─── Source material

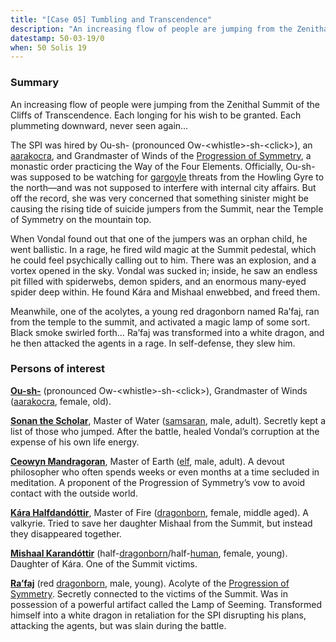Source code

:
 ```yaml
---
title: "[Case 05] Tumbling and Transcendence"
description: "An increasing flow of people are jumping from the Zenithal Summit of the Cliffs of Transcendence. Each longing for his wish to be granted. Each plummeting downward, never seen again..."
datestamp: 50-03-19/0
when: 50 Solis 19
---
```


### Summary

An increasing flow of people were jumping from the Zenithal Summit of the Cliffs of Transcendence. Each longing for his wish to be granted. Each plummeting downward, never seen again…

The SPI was hired by Ou-sh- (pronounced Ow-&lt;whistle&gt;-sh-&lt;click&gt;), an [aarakocra](../creatures/aarakocra), and Grandmaster of Winds of the [Progression of Symmetry](../orgs/progression-of-symmetry), a monastic order practicing the Way of the Four Elements. Officially, Ou-sh- was supposed to be watching for [gargoyle](../creatures/gargoyles) threats from the Howling Gyre to the north—and was not supposed to interfere with internal city affairs. But off the record, she was very concerned that something sinister might be causing the rising tide of suicide jumpers from the Summit, near the Temple of Symmetry on the mountain top.

When Vondal found out that one of the jumpers was an orphan child, he went ballistic. In a rage, he fired wild magic at the Summit pedestal, which he could feel psychically calling out to him. There was an explosion, and a vortex opened in the sky. Vondal was sucked in; inside, he saw an endless pit filled with spiderwebs, demon spiders, and an enormous many-eyed spider deep within. He found Kára and Mishaal enwebbed, and freed them.

Meanwhile, one of the acolytes, a young red dragonborn named Ra’faj, ran from the temple to the summit, and activated a magic lamp of some sort. Black smoke swirled forth… Ra’faj was transformed into a white dragon, and he then attacked the agents in a rage. In self-defense, they slew him.

### Persons of interest

**[Ou-sh-](../dossiers/oush)** (pronounced Ow-&lt;whistle&gt;-sh-&lt;click&gt;), Grandmaster of Winds ([aarakocra](../creatures/aarakocra), female, old).

**[Sonan the Scholar](../dossiers/sonan-the-scholar)**, Master of Water ([samsaran](../creatures/samsarans), male, adult). Secretly kept a list of those who jumped. After the battle, healed Vondal’s corruption at the expense of his own life energy.

**[Ceowyn Mandragoran](../dossiers/ceowyn-mandragoran)**, Master of Earth ([elf](../creatures/elves), male, adult). A devout philosopher who often spends weeks or even months at a time secluded in meditation. A proponent of the Progression of Symmetry’s vow to avoid contact with the outside world.

**[Kára Halfdandóttir](../dossiers/kara-halfdandottir)**, Master of Fire ([dragonborn](../creatures/dragonborn), female, middle aged). A valkyrie. Tried to save her daughter Mishaal from the Summit, but instead they disappeared together.

**[Mishaal Karandóttir](../dossiers/kara-halfdandottir)** (half-[dragonborn](../creatures/dragonborn)/half-[human](../creatures/human), female, young). Daughter of Kára. One of the Summit victims.

**[Ra’faj](../dossiers/rafaj)** (red [dragonborn](../creatures/dragonborn), male, young). Acolyte of the [Progression of Symmetry](../orgs/progression-of-symmetry). Secretly connected to the victims of the Summit. Was in possession of a powerful artifact called the Lamp of Seeming. Transformed himself into a white dragon in retaliation for the SPI disrupting his plans, attacking the agents, but was slain during the battle.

──────

Action item:
Leaving out the pictures, repeat all of the entries exactly.

Task answer:
Source code

:
 ```yaml
---
title: "[Case 05] Tumbling and Transcendence"
description: "An increasing flow of people are jumping from the Zenithal Summit of the Cliffs of Transcendence. Each longing for his wish to be granted. Each plummeting downward, never seen again..."
datestamp: 50-03-19/0
when: 50 Solis 19
---
```


### Summary

An increasing flow of people were jumping from the Zenithal Summit of the Cliffs of Transcendence. Each longing for his wish to be granted. Each plummeting downward, never seen again…

The SPI was hired by Ou-sh- (pronounced Ow-&lt;whistle&gt;-sh-&lt;click&gt;), an [aarakocra](../creatures/aarakocra), and Grandmaster of Winds of the [Progression of Symmetry](../orgs/progression-of-symmetry), a monastic order practicing the Way of the Four Elements. Officially, Ou-sh- was supposed to be watching for [gargoyle](../creatures/gargoyles) threats from the Howling Gyre to the north—and was not supposed to interfere with internal city affairs. But off the record, she was very concerned that something sinister might be causing the rising tide of suicide jumpers from the Summit, near the Temple of Symmetry on the mountain top.

When Vondal found out that one of the jumpers was an orphan child, he went ballistic. In a rage, he fired wild magic at the Summit pedestal, which he could feel psychically calling out to him. There was an explosion, and a vortex opened in the sky. Vondal was sucked in; inside, he saw an endless pit filled with spiderwebs, demon spiders, and an enormous many-eyed spider deep within. He found Kára and Mishaal enwebbed, and freed them.

Meanwhile, one of the acolytes, a young red dragonborn named Ra’faj, ran from the temple to the summit, and activated a magic lamp of some sort. Black smoke swirled forth… Ra’faj was transformed into a white dragon, and he then attacked the agents in a rage. In self-defense, they slew him.

### Persons of interest

**[Ou-sh-](../dossiers/oush)** (pronounced Ow-&lt;whistle&gt;-sh-&lt;click&gt;), Grandmaster of Winds ([aarakocra](../creatures/aarakocra), female, old).

**[Sonan the Scholar](../dossiers/sonan-the-scholar)**, Master of Water ([samsaran](../creatures/samsarans), male, adult). Secretly kept a list of those who jumped. After the battle, healed Vondal’s corruption at the expense of his own life energy.

**[Ceowyn Mandragoran](../dossiers/ceowyn-mandragoran)**, Master of Earth ([elf](../creatures/elves), male, adult). A devout philosopher who often spends weeks or even months at a time secluded in meditation. A proponent of the Progression of Symmetry’s vow to avoid contact with the outside world.

**[Kára Halfdandóttir](../dossiers/kara-halfdandottir)**, Master of Fire ([dragonborn](../creatures/dragonborn), female, middle aged). A valkyrie. Tried to save her daughter Mishaal from the Summit, but instead they disappeared together.

**[Mishaal Karandóttir](../dossiers/kara-halfdandottir)** (half-[dragonborn](../creatures/dragonborn)/half-[human](../creatures/human), female, young). Daughter of Kára. One of the Summit victims.

**[Ra’faj](../dossiers/rafaj)** (red [dragonborn](../creatures/dragonborn), male, young). Acolyte of the [Progression of Symmetry](../orgs/progression-of-symmetry). Secretly connected to the victims of the Summit. Was in possession of a powerful artifact called the Lamp of Seeming. Transformed himself into a white dragon in retaliation for the SPI disrupting his plans, attacking the agents, but was slain during the battle.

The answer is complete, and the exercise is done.